Sono corrispondente per Padova e provincia per l’agenzia ANSA e collaboro anche col Corriere del Veneto e qui di seguito immetterò gli articoli che verranno pubblicati, un pò come leggere il "giornale di domani"


sabato 31 maggio 2003 - ore 18:08


Sul Gazzettino di domani 1 giugno: consulta delle associazioni
(categoria: " Accadde Domani ")


Fumata nera per l'elezione del Comitato di coordinamento comunale delle associazioni di volontariato padovane. Nonostante la partecipazione di oltre un centinaio di rappresentanti di altrettanti organismi del volontariato, non è stato possibile ieri mattina per l'assemblea riunitasi presso l'auditorium del Liceo artistico "Modigliani", eleggre i propri rappresentanti. Tutta colpa del regolamento che detta le procedure per la validità delle determinazioni prese in materia elettiva: queste sono valide solo se vi sono rappresentate almeno un quinto delle associazioni censite dal registro comunale delle libere forme associative. In questo caso, essendo quasi mille le associazioni iscritte al registro, il quorum era fissato a circa duecento presenti.

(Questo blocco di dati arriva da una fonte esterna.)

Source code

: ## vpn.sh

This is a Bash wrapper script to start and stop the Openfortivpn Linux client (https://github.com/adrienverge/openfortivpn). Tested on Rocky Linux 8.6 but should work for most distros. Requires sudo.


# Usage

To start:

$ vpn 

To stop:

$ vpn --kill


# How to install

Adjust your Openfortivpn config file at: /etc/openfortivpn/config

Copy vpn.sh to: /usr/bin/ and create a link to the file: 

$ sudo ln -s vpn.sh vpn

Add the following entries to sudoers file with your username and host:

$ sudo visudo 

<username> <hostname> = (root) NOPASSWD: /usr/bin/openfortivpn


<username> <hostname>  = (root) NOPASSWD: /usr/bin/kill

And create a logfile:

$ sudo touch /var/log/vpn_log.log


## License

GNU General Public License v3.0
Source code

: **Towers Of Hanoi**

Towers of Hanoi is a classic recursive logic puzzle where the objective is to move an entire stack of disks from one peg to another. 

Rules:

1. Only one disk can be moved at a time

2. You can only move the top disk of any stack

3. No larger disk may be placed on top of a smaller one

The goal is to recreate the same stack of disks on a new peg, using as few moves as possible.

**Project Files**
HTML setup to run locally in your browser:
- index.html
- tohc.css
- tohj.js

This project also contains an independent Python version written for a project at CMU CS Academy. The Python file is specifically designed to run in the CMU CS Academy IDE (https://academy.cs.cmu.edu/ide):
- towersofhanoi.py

"Non è solo colpa del quorum che stabilisce un numero minimo di partecipanti - precisa Andrea Alessandrini del Movimento internazionale di riconciliazione - La partecipazione a questo tipo di elezioni è direttamente proporzionale a quanto i membri del Comitato sono messi in grado di incidere nelle scelta dell'amministrazione comunale sui temi del volontariato e del sociale. La verità è che la gente che si impegna tutti i giorni nel mondo del non profit è stanca di questa giunta e questi assessori che non prestano orecchio alle nostre istanze e hanno trattato negli ultimi anni il Comitato di coordinamento come se fosse un organismo proforma".
Molto dispiaciuta per la mattinata persa inutilmente anche Maddalena Borigo Daniel, presidente dell'Anffas: "Chi non partecipa a queste assemblee commette sempre un errore - commenta con garbata decisione - Astenersi dal votare dovrebbe implicare anche una astensione dal brontolare quando le cose non funzionano. Invece capita poi come oggi che chi si lamenta sempre perchè le cose non vanno, quando è importante esserci non partecipa, inceppando di fatto il meccanismo partecipativo di questa assemblea".

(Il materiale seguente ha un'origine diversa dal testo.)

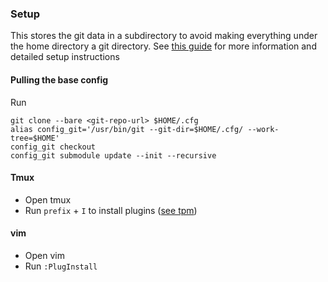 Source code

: ### Setup

This stores the git data in a subdirectory to avoid making everything under the home directory a git directory. See [this guide](https://developer.atlassian.com/blog/2016/02/best-way-to-store-dotfiles-git-bare-repo/) for more information and detailed setup instructions

#### Pulling the base config

Run

    git clone --bare <git-repo-url> $HOME/.cfg
    alias config_git='/usr/bin/git --git-dir=$HOME/.cfg/ --work-tree=$HOME'
    config_git checkout
    config_git submodule update --init --recursive

#### Tmux

- Open tmux
- Run `prefix` + `I` to install plugins ([see tpm](https://github.com/tmux-plugins/tpm))

#### vim

- Open vim
- Run `:PlugInstall`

I compiti del Comitato di coordinamento sono fondamentalmente due: quello di farsi portavoce delle istanze dei rappresentanti delle associazioni nei confronti dell'amministrazione comunale e quello, altrettanto importante, di esprimere parere sul bilancio programmatico del Comune per quanto riguarda le deliberazioni che riguardano il mondo del non profit. Per il prossimo tentativo di formare un nuovo comitato si ritornerà a riunirsi probabilmente ad ottobre: sarà la volta buona?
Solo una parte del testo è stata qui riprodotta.